Business Standard

Buffett takes his own advice in walking away from Unilever bid

- ZEKE FAUX 21 February BLOOMBERG

Warren Buffett is so good at dealmaking that bankers and salesmen study his musings endlessly for clues on how he does it. But even he doesn’t always get his way. And he has advice on that, too.

On Sunday, Kraft Heinz withdrew its Buffett-backed bid for Unilever, which would’ve created the world’s No. 2 food-and-beverage company. It adds to a list of proposed transactio­ns involving Buffett or his partners that weren’t completed, like reported attempts to buy Yahoo!’s core assets or take over Avon Products Inc., the cosmetics maker.
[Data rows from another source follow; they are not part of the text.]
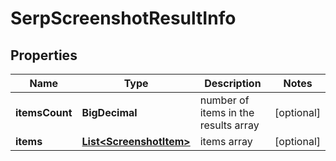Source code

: 

# SerpScreenshotResultInfo


## Properties

| Name | Type | Description | Notes |
|------------ | ------------- | ------------- | -------------|
|**itemsCount** | **BigDecimal** | number of items in the results array |  [optional] |
|**items** | [**List&lt;ScreenshotItem&gt;**](ScreenshotItem.md) | items array |  [optional] |



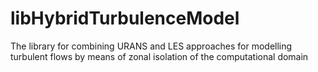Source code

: # libHybridTurbulenceModel
The library for combining URANS and LES approaches for modelling turbulent flows by means of zonal isolation of the computational domain
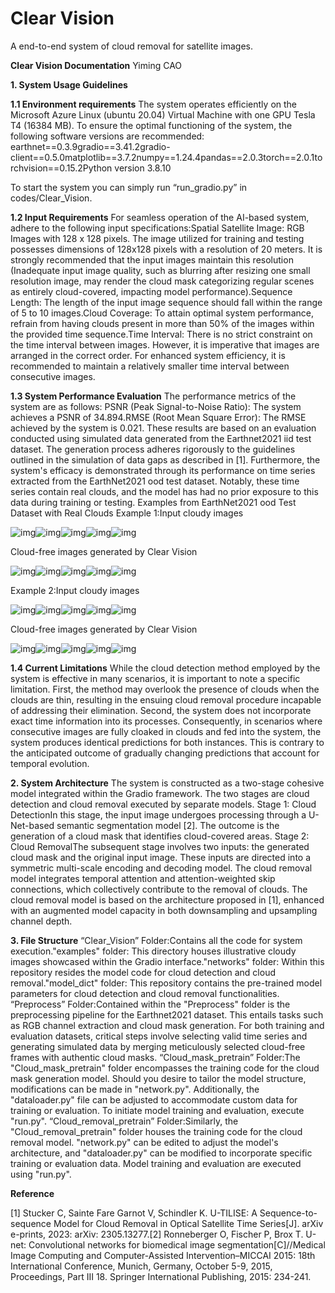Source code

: # Clear Vision
 A end-to-end system of cloud removal for satellite images.




**Clear Vision Documentation**
Yiming CAO





**1. System Usage Guidelines**



**1.1 Environment requirements**
The system operates efficiently on the Microsoft Azure Linux (ubuntu 20.04) Virtual Machine with one GPU Tesla T4 (16384 MB). To ensure the optimal functioning of the system, the following software versions are recommended:
earthnet==0.3.9gradio==3.41.2gradio-client==0.5.0matplotlib==3.7.2numpy==1.24.4pandas==2.0.3torch==2.0.1torchvision==0.15.2Python version 3.8.10

To start the system you can simply run “run_gradio.py” in codes/Clear_Vision.

**1.2 Input Requirements**
For seamless operation of the AI-based system, adhere to the following input specifications:Spatial Satellite Image: RGB Images with 128 x 128 pixels. The image utilized for training and testing possesses dimensions of 128x128 pixels with a resolution of 20 meters. It is strongly recommended that the input images maintain this resolution (Inadequate input image quality, such as blurring after resizing one small resolution image, may render the cloud mask categorizing regular scenes as entirely cloud-covered, impacting model performance).Sequence Length: The length of the input image sequence should fall within the range of 5 to 10 images.Cloud Coverage: To attain optimal system performance, refrain from having clouds present in more than 50% of the images within the provided time sequence.Time Interval: There is no strict constraint on the time interval between images. However, it is imperative that images are arranged in the correct order. For enhanced system efficiency, it is recommended to maintain a relatively smaller time interval between consecutive images.



**1.3 System Performance Evaluation**
The performance metrics of the system are as follows:
PSNR (Peak Signal-to-Noise Ratio): The system achieves a PSNR of 34.894.RMSE (Root Mean Square Error): The RMSE achieved by the system is 0.021.
These results are based on an evaluation conducted using simulated data generated from the Earthnet2021 iid test dataset. The generation process adheres rigorously to the guidelines outlined in the simulation of data gaps as described in [1].
Furthermore, the system's efficacy is demonstrated through its performance on time series extracted from the EarthNet2021 ood test dataset. Notably, these time series contain real clouds, and the model has had no prior exposure to this data during training or testing.
Examples from EarthNet2021 ood Test Dataset with Real Clouds
Example 1:Input cloudy images

![img](https://lh7-us.googleusercontent.com/EvH0vvuuUzWznTe1YRGwm42NmLplexKx6FR-LYC7-8mVrTE0rRjvUgSp9HWw9fIUHk9ESaXliwSo_DgRjLlZBqSDgTONw_b9xFoKTMDONLsTKfEcJp0UENiaOVNjXnfVJksGadkNIkoH286kx422i9COMu5k-qo_FItF2UAioy70RkLgRhpJHCWwQYIAPg)![img](https://lh7-us.googleusercontent.com/49CsGiwnSKT8FJHGLx95dzklOGB6-LIp4DzXCA4bIBWfn_IsURDhE-UohvccsNzhldrTb7NgNY1Ri8WGKfISOtgqMWDhXEB-_4Pxcimqeq939L5mRECS5LuDJ80FqHkQd6mXYKkpr70Y3i3dmVtzYxMR1y3o4J11XDyDGB4A8IeGZvZBv4M6IzdNQCfbBA)![img](https://lh7-us.googleusercontent.com/Dm-E7gSqCX-hA2Udp8hgG6hLFdwGsG00XELQUbT-7WrdTdDVdkNmgdFA6jybQoB8A54ap7f-Uaf3q50m4SdKZSoRXIoUgNDDhSQQil4vWw6mahch7sk9HZRayDYssRe73Gr_QuWzAIkBrqCgVCR6lKs2k9bmD7KzYAptz7aXKeb4V_rUvhZMNodgXwD8gA)![img](https://lh7-us.googleusercontent.com/vvYOImRXDswqubpIQF6E1xxoXZsssN6pIgcuyrrqG4qXEmK3UhB939VxmqrWFCj7EJXQWOuTJgI2_6XTfPk_CR0zvJzE3g7c06l_EuT4Hxp2lcWJ_-8kdN0jTC0NfKX4gD0WYelXwmw1PVXuzC2vlUSMp2yeSTti-QkMMItPKKcRTwCKm98ZMxkiKIlIPQ)![img](https://lh7-us.googleusercontent.com/Wf0P9aWzU-zJ9-Rtt-y-W8ttkb3kYZUhL0jp6EznWiV7PT0NOYOAQBUbnJWZWzAdy1lEAz2q59wwQZ1UGEncBGwalHHsIbNmQRLkMz5mJZKwtCz6RdW7YpY1zxw4YfQySH8UgwZj1cJ_snGHGJOtQBuLo2aGova67qFXM-ZjsQ1QIm57z-uKDXWEISY-WQ)

Cloud-free images generated by Clear Vision

![img](https://lh7-us.googleusercontent.com/gvCG9qk6-xkZLRdmIQW7yCrDrH5_SZUYpt8eHtFFkaS0kwppOYvxUCgXqbvN60Woik-TnFkaXrXFAaUS9S3UgLWnfy7L6VcXyko7sdP_mPmhojg4f4bgY9M-k2Lf6_x0K6Vmg94Ww_il7Hm_kYVY62iWIgXLwROrXo12gpyxeOO36-0_mZBLZUL7oY2RTw)![img](https://lh7-us.googleusercontent.com/z8vYpg3HDVsAqKxPvD9H027M342HHLw2zld8us8OZ-VsuK99j8OjBxKgdrJe3w7Dlizm400awBRJqLIiZmf2phWDY4BBpTlwqn1KQKv24bFIyC5KgbrBCDp51czi798RW6DE1IYjih2TQhXPXFFxzVkqTl3-Oo54i83MoAVocly6S56stZ9RmnYFd5cVcA)![img](https://lh7-us.googleusercontent.com/uP8_SxRdVv4QsliZRj8Ss4VDfENvZ9SBBt1__usCtU02t_4cRGucUcuHwgcKxoPc70jxq-FaC9ylFC_rrf4lLBDnkHt3qFusTTzO_9aRR_vkzOL-gcwtFdj_Qz939GlpqcCBgi90OB_2PxmmRWTDqxE6rNkADDQf27YjCe9fX7qMCv6KcaMnhN-6NidajA)![img](https://lh7-us.googleusercontent.com/t5FtHmEU1HIe-anohug8Ih4yTM21zoESb4CEFKjULOsrlXgkXL4bOfa6wqzI9O9TGqUz-kmNZZVa4NEcreIQ62xGpdPnhi84Q49JX_KaQOWJ811Bi4wWmMON1k8w8m5vszHB1W8m3ZzQBTD3A-KmkQI1lCkSX-16YnBdvVcpyhb7TbTjBN6ZgKfcw0_2VQ)![img](https://lh7-us.googleusercontent.com/vAJT4EqOU6Wm1jz1HDCWjJqgLpT5zRNDn6JoSaIrPNXUMvnq8utLFVGQJNeq7CbA-LSC6Zct1zezigDmg2Y_taZI5th0QZcimi6Pn1nYSkzqZBHRtWyfDv0l7PLxpGEXwFwZm7v_cyH5Y2HYVJHbdvw7ZYyjbCNoEByVSIC89pRQ38u_UzucoO5wDbSHiA)

Example 2:Input cloudy images

![img](https://lh7-us.googleusercontent.com/0JCfraCCtN62K-zC_YCAmBwzpyOc2sjjUWv_nXYW7--YiT3qOM5taSwQHrJQ1blzp2rS11e4JWsB1KySYtDA8oqHUZV-XHkijQEsOOEWsfCVQYXQOU4nieR0nWjU13PKhGkcFUK-rtbdOh4iITI-nR7SE1QNz63iw8aenTD27w4N-lJIIHMq6gpQphBPoA)![img](https://lh7-us.googleusercontent.com/sPx8lIbx6amsf-tSlC7lWao2zz3CrvMmElQVXEE8YMEpwqJPcFdJIRxUZNnyMLrA1o8rUgR_tEH1kt4UxtqxTwv8EZmvrXjiDL8AzShIK0n_1qDnaGqGJhrIheByoXiQFloTk1Q2MT_osRD8p3B3-p5ZOXRwxFsFfep35gUm0YgwuMbow5FiBSdNseKf0g)![img](https://lh7-us.googleusercontent.com/xwZCUn6-7XLFK2eh-tD8z0oqw2vn2XWwzoQnsFal7ghgsXoXLY926qNd-A0QF-58pAUi6H5Tb0NKUh6Bx27T3MkeWWJ8McirsGRdvSupvWdocq1nJL9etZcIPOT0I6tXXTDolpUqy3peSst4riZOzlOfD5t_-NINc9lKwwm9YBJN36dJgMX5tzqU1uFwvQ)![img](https://lh7-us.googleusercontent.com/byF4Fz3C_JXgGI3m0I9oupDH8PeUu4ov50YFHCjCq1zz3TICnYXq0QpznUpY4-vMkDfyZnTqctJ2-Tp1sHbKo_keRQ0Qi7x1NxtTECmEB9w8zOGhWOzSiBDiEzIlZ69iuq2Ay7vyLl8qMJLGV6hJKmThdfBHMZiheqSaOWNQ4EMWRESkayZ1UFfTVaC9Xw)![img](https://lh7-us.googleusercontent.com/JSn54IF0lh3IoKEAF3aHeMday-b_5q2xaXTCSLjhuIog2c2CMXqDGABD4r_xjZAhftFtce11Z4tLv7_HBANX8W1Qe_g5F6N0ksi6DZPem9wckwMKQ1ZQ14pek8bjUNSUrQrFKfEX1SQo1sDKRPAJ7lmPuQ7ILfXOUQrNKtXOhNMOBR67RW2ItGk31PftgA)

Cloud-free images generated by Clear Vision

![img](https://lh7-us.googleusercontent.com/tSeCMuIE3QAVAJxnN2PqNWFx4kw_VfoXTD5aHFXVbhyYAIMaHIpt7kfTTGP2q_Podek7l5JIbartNLF2l7iECLa6e2ArEhhyQw_GaxUvpNNMGO73-N6EapfnfYmYSkU3aBzmS77QMsPPg_z6-XSlRMRiOKU_6CUHqbUt3tNZHNqBct3ez_v22Xx-NbjVaQ)![img](https://lh7-us.googleusercontent.com/f2vOzCfc-1kZdZ6LAllGCgO-WJHA31FrF8ndluw0vY_2cR50NQbc4GDJLaxJCPBUfxar7x86BFEUFyTI7Y966Pp6FQcTk17IcSxRmToxsfdBLwEEiaiyyEQn0HPtzT_MLhSm5_OTu-9HS8KgpkgvBjoGcnpPSsoHkZfKw59vMi-O69dOFcRPYSNL-VeAvA)![img](https://lh7-us.googleusercontent.com/nd0_BFI1lilY3cjFur0trPcecatPjKlgS1L4ATv8ndC6n_APYxXywEz4h-IVSG8Oqkwu9KwcXOU6YLYXPG_prvbmlNeOmOPIHCm4CLClD6_GtkkPgcVEkQvAcKtyptONENkWMNybUMmJTHkA7xczeDqHIE4NfEbPSkI1HFuY01lcaeBHg5KaaEiHQaUh4A)![img](https://lh7-us.googleusercontent.com/AKNw1nrNMPZMOvrBo9kI_nUUO9Z3v-HTJnbVCpeoPa-AAnrHyp5j6URx4-Srk_juMUn5JqxAT0dd1XT-Ebt5KkTrp4cjFZbcdqZffz0jYwLIIj2YVPlKkib2mjZfqmjBpdQ0Qjv2FFXnxMlv4kIUeo5VEDHIlGwvdDF2_tE2s_cmG_3CxHcMfdNq7RTzHQ)![img](https://lh7-us.googleusercontent.com/rnTAmhsHr26lmVvuCfTy-VmfM0rtSBOJyTxC9elCI7zWenyrCtj6XCJaAH92cH97kb95pIz5ysOb0dtmdhKKRwPiW7Bl68avfogWOms172LEpqWa8UxYAULOm4Y1V1h0GvSDulGjyYriEzOa0dUKJPipIrsxiyvQEL5cS0q-YsxGD9YB-18-XAtG-TpKoQ)



**1.4 Current Limitations**
While the cloud detection method employed by the system is effective in many scenarios, it is important to note a specific limitation. 
First, the method may overlook the presence of clouds when the clouds are thin, resulting in the ensuing cloud removal procedure incapable of addressing their elimination. 
Second, the system does not incorporate exact time information into its processes. Consequently, in scenarios where consecutive images are fully cloaked in clouds and fed into the system, the system produces identical predictions for both instances. This is contrary to the anticipated outcome of gradually changing predictions that account for temporal evolution.

**2. System Architecture**
The system is constructed as a two-stage cohesive model integrated within the Gradio framework. The two stages are cloud detection and cloud removal executed by separate models.
Stage 1: Cloud DetectionIn this stage, the input image undergoes processing through a U-Net-based semantic segmentation model [2]. The outcome is the generation of a cloud mask that identifies cloud-covered areas.
Stage 2: Cloud RemovalThe subsequent stage involves two inputs: the generated cloud mask and the original input image. These inputs are directed into a symmetric multi-scale encoding and decoding model. The cloud removal model integrates temporal attention and attention-weighted skip connections, which collectively contribute to the removal of clouds. The cloud removal model is based on the architecture proposed in [1], enhanced with an augmented model capacity in both downsampling and upsampling channel depth. 


**3. File Structure**
“Clear_Vision” Folder:Contains all the code for system execution."examples" folder: This directory houses illustrative cloudy images showcased within the Gradio interface."networks" folder: Within this repository resides the model code for cloud detection and cloud removal."model_dict" folder: This repository contains the pre-trained model parameters for cloud detection and cloud removal functionalities.
“Preprocess” Folder:Contained within the "Preprocess" folder is the preprocessing pipeline for the Earthnet2021 dataset. This entails tasks such as RGB channel extraction and cloud mask generation. For both training and evaluation datasets, critical steps involve selecting valid time series and generating simulated data by merging meticulously selected cloud-free frames with authentic cloud masks.
“Cloud_mask_pretrain” Folder:The "Cloud_mask_pretrain" folder encompasses the training code for the cloud mask generation model. Should you desire to tailor the model structure, modifications can be made in "network.py". Additionally, the "dataloader.py" file can be adjusted to accommodate custom data for training or evaluation. To initiate model training and evaluation, execute "run.py". 
“Cloud_removal_pretrain” Folder:Similarly, the "Cloud_removal_pretrain" folder houses the training code for the cloud removal model. "network.py" can be edited to adjust the model's architecture, and "dataloader.py" can be modified to incorporate specific training or evaluation data. Model training and evaluation are executed using "run.py".







**Reference**

[1] Stucker C, Sainte Fare Garnot V, Schindler K. U-TILISE: A Sequence-to-sequence Model for Cloud Removal in Optical Satellite Time Series[J]. arXiv e-prints, 2023: arXiv: 2305.13277.[2] Ronneberger O, Fischer P, Brox T. U-net: Convolutional networks for biomedical image segmentation[C]//Medical Image Computing and Computer-Assisted Intervention–MICCAI 2015: 18th International Conference, Munich, Germany, October 5-9, 2015, Proceedings, Part III 18. Springer International Publishing, 2015: 234-241.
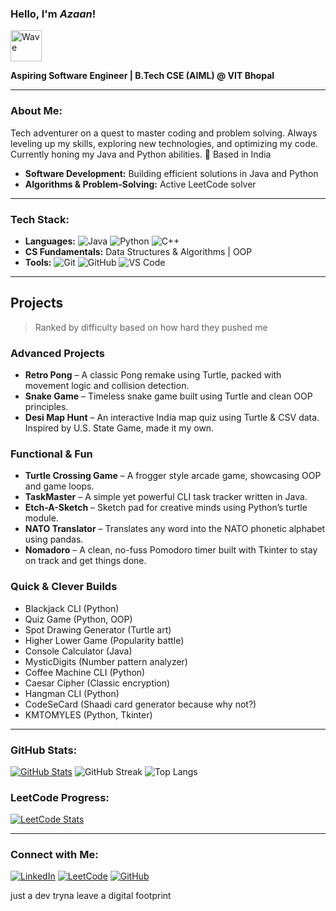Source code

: ### Hello, I'm ***Azaan***!  
<p align="left">
  <img src="https://camo.githubusercontent.com/fa3b9292d0f2bfe0e30c0d8b0e0fb7ad611ffdf5452a610f621dbf137c3f5a5c/68747470733a2f2f656d6f6a69732e736c61636b6d6f6a69732e636f6d2f656d6f6a69732f696d616765732f313537373330353530352f373337332f68616e645f776176652e6769663f31353737333035353035" alt="Wave" width="50">
</p>

**Aspiring Software Engineer | B.Tech CSE (AIML) @ VIT Bhopal**

---

### About Me:
Tech adventurer on a quest to master coding and problem solving. Always leveling up my skills, exploring new technologies, and optimizing my code. Currently honing my Java and Python abilities.
📍 Based in India
- **Software Development:** Building efficient solutions in Java and Python
- **Algorithms & Problem-Solving:** Active LeetCode solver

---

### Tech Stack:
- **Languages:** ![Java](https://img.shields.io/badge/-Java-orange?style=flat&logo=java) ![Python](https://img.shields.io/badge/-Python-blue?style=flat&logo=python) ![C++](https://img.shields.io/badge/-C++-00599C?style=flat&logo=c%2B%2B)
- **CS Fundamentals:** Data Structures & Algorithms | OOP
- **Tools:** ![Git](https://img.shields.io/badge/-Git-black?style=flat&logo=git) ![GitHub](https://img.shields.io/badge/-GitHub-181717?style=flat&logo=github) ![VS Code](https://img.shields.io/badge/-VS%20Code-007ACC?style=flat&logo=visual-studio-code)

---

## Projects

> Ranked by difficulty based on how hard they pushed me

### Advanced Projects

* **Retro Pong** – A classic Pong remake using Turtle, packed with movement logic and collision detection.
* **Snake Game** – Timeless snake game built using Turtle and clean OOP principles.
* **Desi Map Hunt** – An interactive India map quiz using Turtle & CSV data. Inspired by U.S. State Game, made it my own.

### Functional & Fun

* **Turtle Crossing Game** – A frogger style arcade game, showcasing OOP and game loops.
* **TaskMaster** – A simple yet powerful CLI task tracker written in Java.
* **Etch-A-Sketch** – Sketch pad for creative minds using Python’s turtle module.
* **NATO Translator** – Translates any word into the NATO phonetic alphabet using pandas.
* **Nomadoro** – A clean, no-fuss Pomodoro timer built with Tkinter to stay on track and get things done.

### Quick & Clever Builds

* Blackjack CLI (Python)
* Quiz Game (Python, OOP)
* Spot Drawing Generator (Turtle art)
* Higher Lower Game (Popularity battle)
* Console Calculator (Java)
* MysticDigits (Number pattern analyzer)
* Coffee Machine CLI (Python)
* Caesar Cipher (Classic encryption)
* Hangman CLI (Python)
* CodeSeCard (Shaadi card generator because why not?)
* KMTOMYLES (Python, Tkinter)

---

### GitHub Stats:
[![GitHub Stats](https://github-readme-stats.vercel.app/api?username=NomadBeetle&show_icons=true&theme=radical)](https://github-readme-stats.vercel.app/api?username=NomadBeetle&cache_seconds=86400
)
![GitHub Streak](https://github-readme-streak-stats.herokuapp.com/?user=NomadBeetle&theme=dark&hide_border=true)
![Top Langs](https://github-readme-stats.vercel.app/api/top-langs/?username=NomadBeetle&layout=compact&theme=radical)


### LeetCode Progress:
[![LeetCode Stats](https://leetcard.jacoblin.cool/NomadBeetle?theme=dark&font=Karma&ext=contest)](https://leetcode.com/NomadBeetle/)

---

### Connect with Me:
[![LinkedIn](https://img.shields.io/badge/-LinkedIn-blue?style=flat&logo=linkedin)](https://www.linkedin.com/in/azaan-ahmed-a738b4332/)
[![LeetCode](https://img.shields.io/badge/-LeetCode-orange?style=flat&logo=leetcode)](https://leetcode.com/u/NomadBeetle/)
[![GitHub](https://img.shields.io/badge/-GitHub-black?style=flat&logo=github)](https://github.com/NomadBeetle)

just a dev tryna leave a digital footprint 
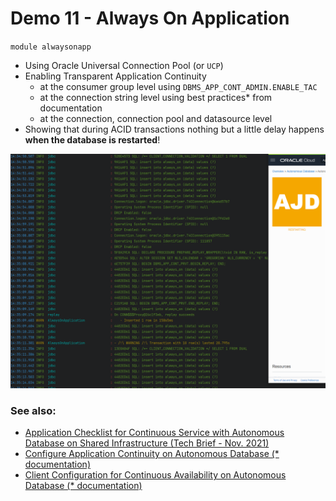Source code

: # Demo 11 - Always On Application
`module alwaysonapp`
- Using Oracle Universal Connection Pool (or `UCP`)
- Enabling Transparent Application Continuity
  - at the consumer group level using `DBMS_APP_CONT_ADMIN.ENABLE_TAC`
  - at the connection string level using best practices* from documentation
  - at the connection, connection pool and datasource level
- Showing that during ACID transactions nothing but a little delay happens **when the database is restarted**!

![](./doc/img/TACreplaying.png) 

### See also:

- [Application Checklist for Continuous Service with Autonomous Database on Shared Infrastructure (Tech Brief - Nov. 2021)](https://www.oracle.com/a/otn/docs/checklist_atps_2021.pdf)
- [Configure Application Continuity on Autonomous Database (* documentation)](https://docs.oracle.com/en/cloud/paas/autonomous-database/adbsa/application-continuity-configure.html)
- [Client Configuration for Continuous Availability on Autonomous Database (* documentation)](https://docs.oracle.com/en/cloud/paas/autonomous-database/adbsa/application-continuity-code.html)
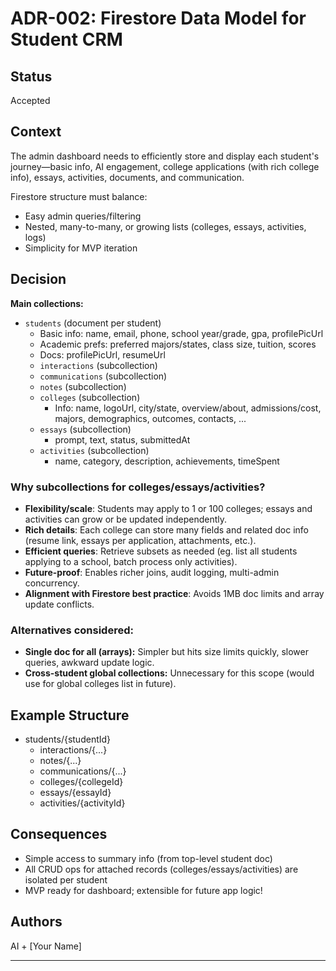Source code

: # ADR-002: Firestore Data Model for Student CRM

## Status
Accepted

## Context
The admin dashboard needs to efficiently store and display each student's journey—basic info, AI engagement, college applications (with rich college info), essays, activities, documents, and communication.

Firestore structure must balance:
- Easy admin queries/filtering
- Nested, many-to-many, or growing lists (colleges, essays, activities, logs)
- Simplicity for MVP iteration

## Decision

**Main collections:**
- `students` (document per student)
    - Basic info: name, email, phone, school year/grade, gpa, profilePicUrl
    - Academic prefs: preferred majors/states, class size, tuition, scores
    - Docs: profilePicUrl, resumeUrl
    - `interactions` (subcollection)
    - `communications` (subcollection)
    - `notes` (subcollection)
    - `colleges` (subcollection)
        - Info: name, logoUrl, city/state, overview/about, admissions/cost, majors, demographics, outcomes, contacts, ...
    - `essays` (subcollection)
        - prompt, text, status, submittedAt
    - `activities` (subcollection)
        - name, category, description, achievements, timeSpent

### Why subcollections for colleges/essays/activities?
- **Flexibility/scale**: Students may apply to 1 or 100 colleges; essays and activities can grow or be updated independently.
- **Rich details**: Each college can store many fields and related doc info (resume link, essays per application, attachments, etc.).
- **Efficient queries**: Retrieve subsets as needed (eg. list all students applying to a school, batch process only activities).
- **Future-proof**: Enables richer joins, audit logging, multi-admin concurrency.
- **Alignment with Firestore best practice**: Avoids 1MB doc limits and array update conflicts.

### Alternatives considered:
- **Single doc for all (arrays):** Simpler but hits size limits quickly, slower queries, awkward update logic.
- **Cross-student global collections:** Unnecessary for this scope (would use for global colleges list in future).

## Example Structure
- students/{studentId}
    - interactions/{...}
    - notes/{...}
    - communications/{...}
    - colleges/{collegeId}
    - essays/{essayId}
    - activities/{activityId}

## Consequences
- Simple access to summary info (from top-level student doc)
- All CRUD ops for attached records (colleges/essays/activities) are isolated per student
- MVP ready for dashboard; extensible for future app logic!

## Authors
AI + [Your Name]

---
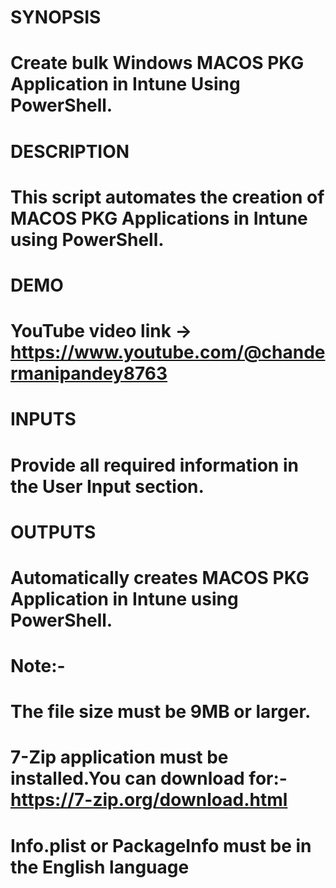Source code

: # SYNOPSIS
# Create bulk Windows MACOS PKG Application in Intune Using PowerShell.

# DESCRIPTION
# This script automates the creation of MACOS PKG Applications in Intune using PowerShell.

# DEMO
# YouTube video link → https://www.youtube.com/@chandermanipandey8763

# INPUTS
# Provide all required information in the User Input section.

# OUTPUTS
# Automatically creates MACOS PKG Application in Intune using PowerShell.

# Note:-
# The file size must be 9MB or larger.
# 7-Zip application must be installed.You can download for:-  https://7-zip.org/download.html
# Info.plist or PackageInfo must be in the English language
The decision to back off so quickly after Unilever said it’s not interested might seem illogical. Buffett’s Berkshire Hathaway has roughly $80 billion in cash that’s barely earning anything. And the proposed deal would’ve invested some of that in partnershi­p with the private-equity firm 3G Capital, which has already made him a lot of money.

But it illustrate­s one of Buffett’s favorite investing principles: There’s no need to chase deals. Buying companies, he has observed, is like hitting a baseball. Don’t swing at one that’s out of your comfort zone.

“The trick in investing is just to sit there and watch pitch after pitch go by and wait for the one right in your sweet spot,” Buffett said in the HBO documentar­y “Becoming Warren Buffett.” “And if people are yelling, ‘Swing, you bum!’ ignore them.”

Unilever, which makes Lipton teas, Knorr soup and Axe deodorant, met many of the criteria for acquisitio­ns that Buffett lays out in Berkshire’s annual reports. It’s a large, simple business, with consistent earnings. But Buffett doesn’t do hostile takeovers. He says it’s not that he’s against them, they’re just not his specialty.

“Certain hostile offers are justified,” Buffett wrote in his 2015 annual letter. “We, though, will leave these ‘opportunit­ies’ for others.”